One little feature I like in particular is that if you're looking for an ASCII-7 character in a UTF-8 stream -- say, a LF or comma -- you don't have to decode the stream first because all bytes in the encoding of non-ASCII-7 characters have the high bit set. Or as Wikipedia puts it:

> Since ASCII bytes do not occur when encoding non-ASCII code points into UTF-8, UTF-8 is safe to use within most programming and document languages that interpret certain ASCII characters in a special way, such as / (slash) in filenames, \ (backslash) in escape sequences, and % in printf.

It's amazing to hear they put it together in one night at a diner! :-D

foobarian · on April 8, 2021

> It's amazing to hear they put it together in one night at a diner! :-D

I guess you're saying that in good humor. But I'll add this because it makes me appreciate how these things happen:

> What happened was this. We had used the original UTF from ISO 10646 to make Plan 9 support 16-bit characters, but we hated it.

"We hated it" -- there is just so much going on in those 3 words. They could have been suffering with the previous state for a year for all we know. And even if not, to know you hate something just takes a lot of system building experience to get to. And then when opportunity struck they probably already had a laundry list of grievances they had built up over that time and were ready to pounce.

jrochkind1 · on April 8, 2021

Yes, exactly!

If they hadn't had on-the-ground experience of the plan-9 version, and been able to see what parts of it they wanted to keep and what parts needed to be done different from that actual experience...

Often you can't build the polished thing until you have experienced the thing before.

Lately I get discouraged that there seems to be not so much attention to "prior art" in software development, that's the only way to make progress!

danesparza · on April 8, 2021

But to build it in 4 days!

This still strikes me as the height of 1990s programming moxy.

silisili · on April 8, 2021

While the design is nice, it doesn't seem -that- earthshattering that it was done in four days. Once you make the realiziation that 'wait, ascii only needs the lower 7 bits, let's work off that', it's all just details past that.

Don't get me wrong, I love UTF-8 and it is well thought out and designed. But the end result is not so complicated, so much so that pretty much anyone reading the rules could understand it.

I think there was just a lot of low hanging fruit in the 90s that doesn't exist today, as they are solved problems. Today's 'amazing' things would involve image recognition or processing, self driving cars, better ML/AI algos.
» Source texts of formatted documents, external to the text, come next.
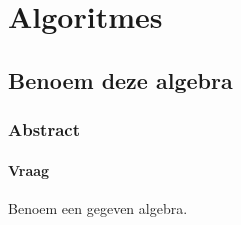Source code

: \documentclass[main.tex]{subfiles}
\begin{document}
\chapter{Algoritmes}
\label{cha:algoritmes}

\newpage
\section{Benoem deze algebra}
\subsection{Abstract}

\subsubsection{Vraag}
\begin{center}
  Benoem een gegeven algebra.
\end{center}
\end{document}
Things that are hard to impossible to be done by a guy or two over the weekend.

Sadly, as a result, I think we'll have fewer 'programming heroes' than existed in previous decades.
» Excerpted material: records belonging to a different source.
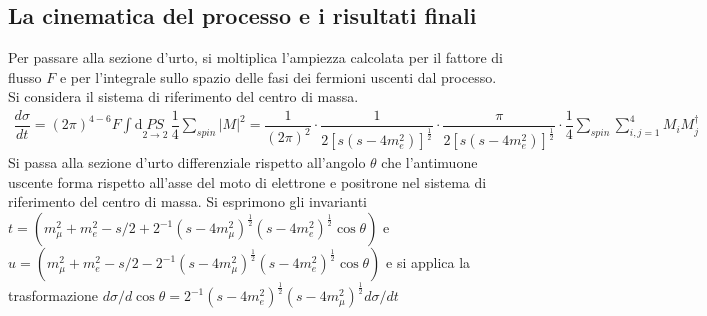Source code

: \documentclass[11pt]{article}
\begin{document}
    \subsection*{La cinematica del processo e i risultati finali}
    Per passare alla sezione d'urto, si moltiplica l'ampiezza calcolata per il fattore di flusso $F$ e per l'integrale sullo spazio delle fasi dei fermioni uscenti dal processo. Si considera il sistema di riferimento del centro di massa.
    \begin{equation}
	\begin{split}
	\dfrac{d\sigma}{dt} = \left(2\pi\right)^{4-6}F \int \mathrm{d}\underset{2\to2}{PS}\ \dfrac{1}{4}\sum_{spin}\lvert M\rvert^2 = \dfrac{1}{\left(2\pi\right)^{2}} \cdot \dfrac{1}{2[s(s-4m_e^2)]^{\frac{1}{2}} } \cdot \dfrac{\pi}{2[s(s-4m_e^2)]^{\frac{1}{2}} }\cdot \dfrac{1}{4}\sum_{spin}\sum_{i,j=1}^{4} M_i M_j^{\dagger}
	\end{split}
	\end{equation}
    Si passa alla sezione d'urto differenziale rispetto all'angolo $\theta$ che l'antimuone uscente forma rispetto all'asse del moto di elettrone e positrone nel sistema di riferimento del centro di massa. Si esprimono gli invarianti $t=(m_\mu^2+m_e^2-s/2+2^{-1}(s-4m_\mu^2)^{\frac{1}{2}}(s-4m_e^2)^{\frac{1}{2}}\cos\theta)$
    e $u=(m_\mu^2+m_e^2-s/2-2^{-1}(s-4m_\mu^2)^{\frac{1}{2}}(s-4m_e^2)^{\frac{1}{2}}\cos\theta)$ e si applica la trasformazione $d\sigma/d\cos\theta=2^{-1}(s-4m_e^2)^{\frac{1}{2}}(s-4m_\mu^2)^{\frac{1}{2}}d\sigma/dt$
\end{document}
throw0101a · on April 8, 2021

> While the design is nice, it doesn't seem -that- earthshattering that it was done in four days.

And yet it may have needed a genius to desgin and write something so simple. UTF-8 was not the first multi-lingual encoding system; here's an entire list of them, worked on by a lot of probably very smart people:

* https://en.wikipedia.org/wiki/Template:Character_encodings

It only seems 'obvious' in hindsight:

* https://en.wikipedia.org/wiki/Hindsight_bias

Edit: A designer knows he has achieved perfection not when there is nothing left to add, but when there is nothing left to take away. — Antoine de Saint-Exupery

setr · on April 8, 2021

>I think there was just a lot of low hanging fruit in the 90s that doesn't exist today, as they are solved problems.
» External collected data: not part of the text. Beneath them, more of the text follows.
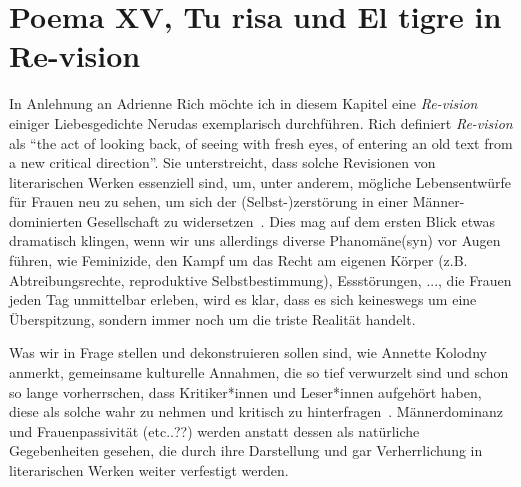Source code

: \section{Poema XV, Tu risa und El tigre in Re-vision}


\begin{comment}
[Kolodny1980]
* die von der Gesellschaft angesehenen Werte werden in unsere Lektüren reinprojiziert.
--> Weiterführend (Laurie Penny) Die Gesellschaft sagt uns, dass romantische Liebe schick und erstrebenswert (vor allem für Frauen) ist, dass sie sich nur darin als Menschen verwirklichen können.
--> Also projizieren Leser*innen (und wirklich auch *innen!) diese Werte in Nerudas Liebeslyrik und feiern sie

* Und anders rum: die Kunst hilft auch diese Normen zu verfestigen/untermauern/bekräftigen
"not only the mirroring of life in art, but also the normative
impact of art on life."
\end{comment}


In Anlehnung an Adrienne Rich möchte ich in diesem Kapitel eine \textit{Re-vision} einiger Liebesgedichte Nerudas exemplarisch durchführen.
Rich definiert \textit{Re-vision} als ``the act of looking back, of seeing with fresh eyes, of entering an old text from a new critical direction''.
Sie unterstreicht, dass solche Revisionen von literarischen Werken essenziell sind, um, unter anderem, mögliche Lebensentwürfe für Frauen neu zu sehen, um sich der (Selbst-)zerstörung in einer Männer-dominierten Gesellschaft zu widersetzen~\cite{Rich1972}.
Dies mag auf dem ersten Blick etwas dramatisch klingen, wenn wir uns allerdings diverse Phanomäne(syn) vor Augen führen, wie Feminizide, den Kampf um das Recht am eigenen Körper (z.B. Abtreibungsrechte, reproduktive Selbstbestimmung), Essstörungen, ..., die Frauen jeden Tag unmittelbar erleben, wird es klar, dass es sich keineswegs um eine Überspitzung, sondern immer noch um die triste Realität handelt.

Was wir in Frage stellen und dekonstruieren sollen sind, wie Annette Kolodny anmerkt, gemeinsame kulturelle Annahmen, die so tief verwurzelt sind und schon so lange vorherrschen, dass Kritiker*innen und Leser*innen aufgehört haben, diese als solche wahr zu nehmen und kritisch zu hinterfragen~\cite{Kolodny1980}.
Männerdominanz und Frauenpassivität (etc..??) werden anstatt dessen als natürliche Gegebenheiten gesehen, die durch ihre Darstellung und gar Verherrlichung in literarischen Werken weiter verfestigt werden.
git was 2005, and that was probably similarly impactful in the version control space (in that it was much closer to fundamentally correct, than its predecessors). And there are quite a few standards out there that only survive by virtue of already having been established -- not because they meet any reasonable bar of quality. IPv4 (and all the grand schemes to work around the terror of NAT), email (the worst communication system, except for all the others), SQL (the language specifically -- a mishmash of keywords with almost no ability to properly compose), etc.

The bigger difference I think between the 90's and now is that it was probably much easier to make your new superior standard actually be used -- you could implement a new kernel today which was fantastically superior to linux, and you're much more likely than not to get zero traction (ex: plan9) simply by virtue of how well-entrenched linux already is.

saghm · on April 9, 2021

> git was 2005

I'm not sure I'd consider git to be "low-hanging fruit"

setr · on April 9, 2021

Given that Torvalds apparently went from design to implementation in 3 days, and 2 months later had it officially managing the kernel, I wouldn’t say it was particularly high-hanging.

danesparza · on April 9, 2021

Pretty sure Git was a side project so that Linus could manage Linux source code like he wanted.

losvedir · on April 8, 2021

Yeah, this is great! I came across that recently when working on a parser in Zig, which treats strings as arrays of bytes. I didn't know much about UTF8 other than that it's scary and programmers mess up text processing all the time. I was worried that a multi byte code point could trick my simple char switch which was looking for certain ASCII characters. But then I came across that bit you quoted and was but surprised and relieved!

Then, when I needed to minimally handle non-ASCII characters I found Zig's minimal unicode helper library and saw what I was looking for in a small function that takes a leading byte and returns how many bytes there are in the codepoint. I was impressed with the spec again!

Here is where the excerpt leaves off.